Most of you are aware that I spent most of the last year on the sidelines after I crashed out of an early season race.  That day started like every other race I'd ever ridden.  I arrived early, checked in at registration, got help from my teammates with pinning on a number (37 it turned out), took an Instagram photo of it to share and then went about warming up.  Fast forward to a few weeks post surgery and my season was as shattered as my collarbone.

While waiting for my fractures to heal and my strength to return, I wondered how I would go about getting back in the pack.  I spent the rest of the year training solo to regain the fitness and form I had lost during recovery.  I jumped into numerous group rides in hopes of shaking my daemons.  In reality, I was hoping to be pinning on a number again soon.

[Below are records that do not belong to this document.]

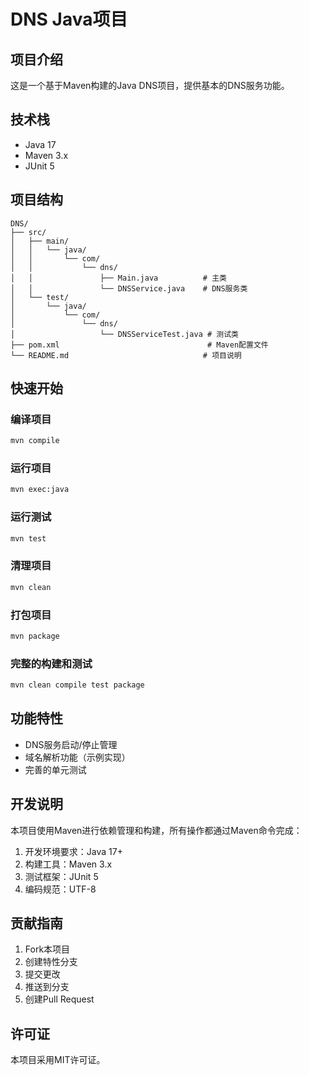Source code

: # DNS Java项目

## 项目介绍

这是一个基于Maven构建的Java DNS项目，提供基本的DNS服务功能。

## 技术栈

- Java 17
- Maven 3.x
- JUnit 5

## 项目结构

```
DNS/
├── src/
│   ├── main/
│   │   └── java/
│   │       └── com/
│   │           └── dns/
│   │               ├── Main.java          # 主类
│   │               └── DNSService.java    # DNS服务类
│   └── test/
│       └── java/
│           └── com/
│               └── dns/
│                   └── DNSServiceTest.java # 测试类
├── pom.xml                                 # Maven配置文件
└── README.md                              # 项目说明
```

## 快速开始

### 编译项目
```bash
mvn compile
```

### 运行项目
```bash
mvn exec:java
```

### 运行测试
```bash
mvn test
```

### 清理项目
```bash
mvn clean
```

### 打包项目
```bash
mvn package
```

### 完整的构建和测试
```bash
mvn clean compile test package
```

## 功能特性

- DNS服务启动/停止管理
- 域名解析功能（示例实现）
- 完善的单元测试

## 开发说明

本项目使用Maven进行依赖管理和构建，所有操作都通过Maven命令完成：

1. 开发环境要求：Java 17+
2. 构建工具：Maven 3.x
3. 测试框架：JUnit 5
4. 编码规范：UTF-8

## 贡献指南

1. Fork本项目
2. 创建特性分支
3. 提交更改
4. 推送到分支
5. 创建Pull Request

## 许可证

本项目采用MIT许可证。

I admittedly had a very hard time with those first group rides after getting back on the bike.  I got dropped on group rides with my teammates that I used to dominate.  My fitness was fine, I just wasn't holding the wheels I needed to be.  I wasn't comfortable getting in tight with a peloton, even if it was made of my own teammates.

I had lost my mojo.  And I wasn't sure how to get it back.

I had always found it easy to move through a pack of riders.  Find an empty spot and claim it.  Use your elbows to assert your claim to your little space in the group.  Don't be afraid to put your hand on someone else's hip and let them know you're there.  These are the things I not only taught fledgling racers, but the things I did every weekend after pinning on a number.

Now I was afraid to do them all.

As the winter wore on, I sat on my trainer and wondered how I was going to get back to racing a bike, an activity which I loved dearly but was now terrified of.